BNY Mellon’s FXPB product is intended for a client segment that includes banks, hedge funds and other buy-side institutions, which are experiencing challenges accessing the wholesale foreign exchange price matching community via a prime brokerage model.
The increase in banking regulation, which mandates increased minimum levels of capital and increases in reporting expenses, has resulted in a lot of banks leaving the prime broking space.
The new service is expected to cater to clients who do not have an FX prime broker, or that need additional credit lines to access either liquidity or execution services. The exit of legacy players in the prime brokerage space will allow new offerings, such as BNY Mellon’s upcoming product, to rapidly gain customers and fill the void.
“FXPB is just one of a number of new services BNY Mellon Markets is introducing that will enable its clients to more efficiently access global currency markets,” says Michael Cooper, head of FXPB at BNY Mellon in London.
He continued: “BNY Mellon’s new service benefits from the combination of a highly-rated counterparty with the capacity of a market-leading custodial bank.
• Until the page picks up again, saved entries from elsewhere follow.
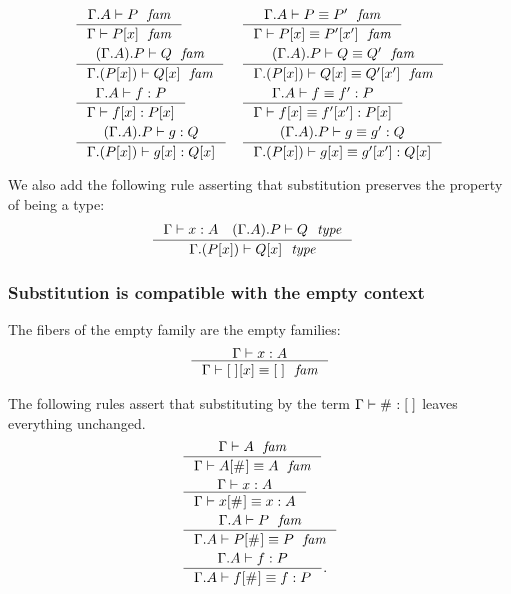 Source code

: \begin{align}
& \inference{\jfam{\ctxext{\Gamma}{A}}{P}}{\jfam{\Gamma}{\subst{x}{P}}}
& & \inference{\jfameq{\ctxext{\Gamma}{A}}{P}{P'}}{\jfameq{\Gamma}{\subst{x}{P}}{\subst{x'}{P'}}}\\
& \inference{\jfam{\ctxext{{\Gamma}{A}}{P}}{Q}}{\jfam{\ctxext{\Gamma}{\subst{x}{P}}}{\subst{x}{Q}}}
& & \inference{\jfameq{\ctxext{{\Gamma}{A}}{P}}{Q}{Q'}}{\jfameq{\ctxext{\Gamma}{\subst{x}{P}}}{\subst{x}{Q}}{\subst{x'}{Q'}}}\\
& \inference{\jterm{\ctxext{\Gamma}{A}}{P}{f}}{\jterm{\Gamma}{\subst{x}{P}}{\subst{x}{f}}}
& & \inference{\jtermeq{\ctxext{\Gamma}{A}}{P}{f}{f'}}{\jtermeq{\Gamma}{\subst{x}{P}}{\subst{x}{f}}{\subst{x'}{f'}}}\\
& \inference{\jterm{\ctxext{{\Gamma}{A}}{P}}{Q}{g}}{\jterm{\ctxext{\Gamma}{\subst{x}{P}}}{\subst{x}{Q}}{\subst{x}{g}}}
& &\inference{\jtermeq{\ctxext{{\Gamma}{A}}{P}}{Q}{g}{g'}}{\jtermeq{\ctxext{\Gamma}{\subst{x}{P}}}{\subst{x}{Q}}{\subst{x}{g}}{\subst{x'}{g'}}}
\end{align}

We also add the following rule asserting that substitution preserves the
property of being a type:
\begin{align}
& \inference{\jterm{\Gamma}{A}{x}\quad\jtype{\ctxext{{\Gamma}{A}}{P}}{Q}}{\jtype{\ctxext{\Gamma}{\subst{x}{P}}}{\subst{x}{Q}}}
\end{align}

\subsubsection{Substitution is compatible with the empty context}
The fibers of the empty family are the empty families:
\begin{equation}
\inference{\jterm{\Gamma}{A}{x}}{\jfameq{\Gamma}{\subst{x}{\emptyf}}{\emptyf}}
\end{equation}

The following rules assert that substituting by the term $\jterm{\Gamma}{\emptyf}{\emptytm}$
leaves everything unchanged.
\begin{align}
& \inference{\jfam{\Gamma}{A}}{\jfameq{\Gamma}{\subst{\emptytm}{A}}{A}}\\
& \inference{\jterm{\Gamma}{A}{x}}{\jtermeq{\Gamma}{A}{\subst{\emptytm}{x}}{x}}\\
& \inference{\jfam{\ctxext{\Gamma}{A}}{P}}{\jfameq{\ctxext{\Gamma}{A}}{\subst{\emptytm}{P}}{P}}\\
& \inference{\jterm{\ctxext{\Gamma}{A}}{P}{f}}{\jtermeq{\ctxext{\Gamma}{A}}{P}{\subst{\emptytm}{f}}{f}}.
\end{align}

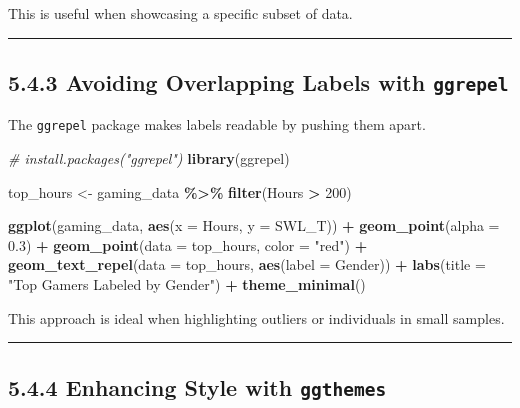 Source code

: \documentclass[
]{book}
\newenvironment{Shaded}{\begin{snugshade}}{\end{snugshade}}
\newcommand{\AttributeTok}[1]{\textcolor[rgb]{0.13,0.29,0.53}{#1}}
\newcommand{\CommentTok}[1]{\textcolor[rgb]{0.56,0.35,0.01}{\textit{#1}}}
\newcommand{\DecValTok}[1]{\textcolor[rgb]{0.00,0.00,0.81}{#1}}
\newcommand{\FloatTok}[1]{\textcolor[rgb]{0.00,0.00,0.81}{#1}}
\newcommand{\FunctionTok}[1]{\textcolor[rgb]{0.13,0.29,0.53}{\textbf{#1}}}
\newcommand{\NormalTok}[1]{#1}
\newcommand{\OtherTok}[1]{\textcolor[rgb]{0.56,0.35,0.01}{#1}}
\newcommand{\SpecialCharTok}[1]{\textcolor[rgb]{0.81,0.36,0.00}{\textbf{#1}}}
\newcommand{\StringTok}[1]{\textcolor[rgb]{0.31,0.60,0.02}{#1}}
\begin{document}
This is useful when showcasing a specific subset of data.

\begin{center}\rule{0.5\linewidth}{0.5pt}\end{center}

\subsection{\texorpdfstring{5.4.3 Avoiding Overlapping Labels with \texttt{ggrepel}}{5.4.3 Avoiding Overlapping Labels with ggrepel}}\label{avoiding-overlapping-labels-with-ggrepel}

The \texttt{ggrepel} package makes labels readable by pushing them apart.

\begin{Shaded}
\begin{Highlighting}[]
\CommentTok{\# install.packages("ggrepel")}
\FunctionTok{library}\NormalTok{(ggrepel)}

\NormalTok{top\_hours }\OtherTok{\textless{}{-}}\NormalTok{ gaming\_data }\SpecialCharTok{\%\textgreater{}\%}
  \FunctionTok{filter}\NormalTok{(Hours }\SpecialCharTok{\textgreater{}} \DecValTok{200}\NormalTok{)}

\FunctionTok{ggplot}\NormalTok{(gaming\_data, }\FunctionTok{aes}\NormalTok{(}\AttributeTok{x =}\NormalTok{ Hours, }\AttributeTok{y =}\NormalTok{ SWL\_T)) }\SpecialCharTok{+}
  \FunctionTok{geom\_point}\NormalTok{(}\AttributeTok{alpha =} \FloatTok{0.3}\NormalTok{) }\SpecialCharTok{+}
  \FunctionTok{geom\_point}\NormalTok{(}\AttributeTok{data =}\NormalTok{ top\_hours, }\AttributeTok{color =} \StringTok{"red"}\NormalTok{) }\SpecialCharTok{+}
  \FunctionTok{geom\_text\_repel}\NormalTok{(}\AttributeTok{data =}\NormalTok{ top\_hours, }\FunctionTok{aes}\NormalTok{(}\AttributeTok{label =}\NormalTok{ Gender)) }\SpecialCharTok{+}
  \FunctionTok{labs}\NormalTok{(}\AttributeTok{title =} \StringTok{"Top Gamers Labeled by Gender"}\NormalTok{) }\SpecialCharTok{+}
  \FunctionTok{theme\_minimal}\NormalTok{()}
\end{Highlighting}
\end{Shaded}

This approach is ideal when highlighting outliers or individuals in small samples.

\begin{center}\rule{0.5\linewidth}{0.5pt}\end{center}

\subsection{\texorpdfstring{5.4.4 Enhancing Style with \texttt{ggthemes}}{5.4.4 Enhancing Style with ggthemes}}\label{enhancing-style-with-ggthemes}
\end{document}
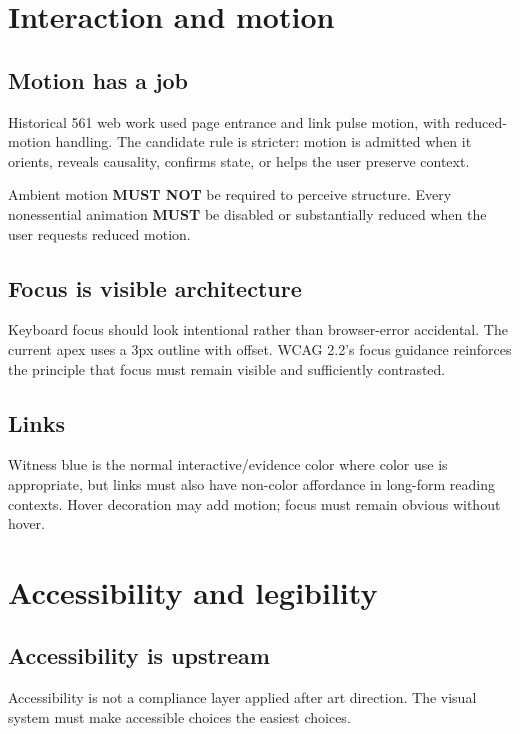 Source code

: \documentclass[11pt,twoside,openany]{report}
\newcommand{\MUST}{\textbf{MUST}\xspace}
\newcommand{\MUSTNOT}{\textbf{MUST NOT}\xspace}
\begin{document}
\clearpage
\chapter{Interaction and motion}

\section{Motion has a job}
Historical 561 web work used page entrance and link pulse motion, with reduced-motion handling. The candidate rule is stricter: motion is admitted when it orients, reveals causality, confirms state, or helps the user preserve context.

\begin{specbox}
Ambient motion \MUSTNOT be required to perceive structure. Every nonessential animation \MUST be disabled or substantially reduced when the user requests reduced motion.
\end{specbox}

\section{Focus is visible architecture}
Keyboard focus should look intentional rather than browser-error accidental. The current apex uses a 3px outline with offset. WCAG 2.2's focus guidance reinforces the principle that focus must remain visible and sufficiently contrasted.

\section{Links}
Witness blue is the normal interactive/evidence color where color use is appropriate, but links must also have non-color affordance in long-form reading contexts. Hover decoration may add motion; focus must remain obvious without hover.

\clearpage
\chapter{Accessibility and legibility}

\section{Accessibility is upstream}
Accessibility is not a compliance layer applied after art direction. The visual system must make accessible choices the easiest choices.
\end{document}
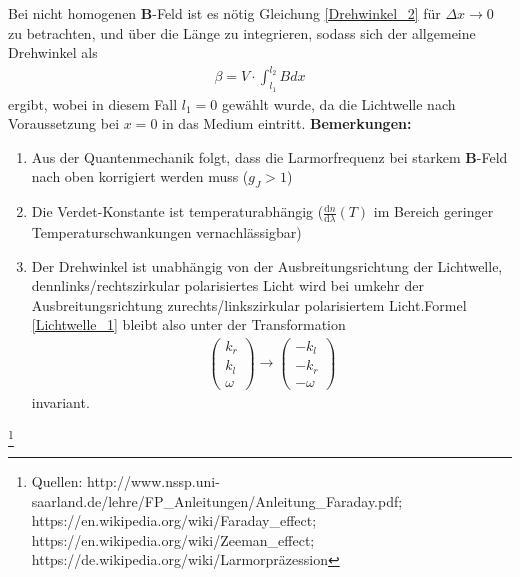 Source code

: \documentclass[12pt,a4paper]{article}
\begin{document}
Bei nicht homogenen \textbf{B}-Feld ist es nötig Gleichung \ref{Drehwinkel_2} für $\Delta x \rightarrow 0$ zu betrachten, und über die Länge zu integrieren, sodass sich der allgemeine Drehwinkel als
\begin{align}
\beta = V \cdot \int_{l_1}^{l_2} B dx
\end{align}
ergibt, wobei in diesem Fall $l_1 = 0$ gewählt wurde, da die Lichtwelle nach Voraussetzung bei $x=0$ in das Medium eintritt.\newpage
\textbf{Bemerkungen:}
\begin{enumerate}
\item
Aus der Quantenmechanik folgt, dass die Larmorfrequenz bei starkem \textbf{B}-Feld nach oben korrigiert werden muss ($g_J > 1$)
\item
Die Verdet-Konstante ist temperaturabhängig ($\frac{\text{d} n}{\text{d} \lambda}(T)$ im Bereich geringer Temperaturschwankungen vernachlässigbar)
\item
Der Drehwinkel ist unabhängig von der Ausbreitungsrichtung der Lichtwelle, denn\newline links/rechtszirkular polarisiertes Licht wird bei umkehr der Ausbreitungsrichtung zu\newline rechts/linkszirkular polarisiertem Licht.\newline Formel \ref{Lichtwelle_1} bleibt also unter der Transformation 
\begin{align}
\begin{pmatrix}
k_r \\
k_l \\
\omega
\end{pmatrix} \rightarrow 
\begin{pmatrix}
-k_l\\
-k_r\\
-\omega
\end{pmatrix}
\end{align} invariant. 
\end{enumerate} 

\footnote{Quellen: \newline http://www.nssp.uni-saarland.de/lehre/FP\_Anleitungen/Anleitung\_Faraday.pdf; \newline https://en.wikipedia.org/wiki/Faraday\_effect; https://en.wikipedia.org/wiki/Zeeman\_effect; \newline https://de.wikipedia.org/wiki/Larmorpräzession}
\end{document}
It opens up access to multiple new sources of liquidity for new and existing clients. FXPB is the ideal tool for those looking to balance the challenges of the uncleared margin regime with the need to deliver better execution on behalf of their clients.”
Jason Vitale, COO of Foreign Exchange & Head of Client Execution Services at BNY Mellon Markets, added: “We’re launching a traditional prime brokerage service with a twist. By leveraging BNY Mellon’s leadership in collateral management, funding and liquidity, clients will benefit from a fully-integrated and complete FX service.”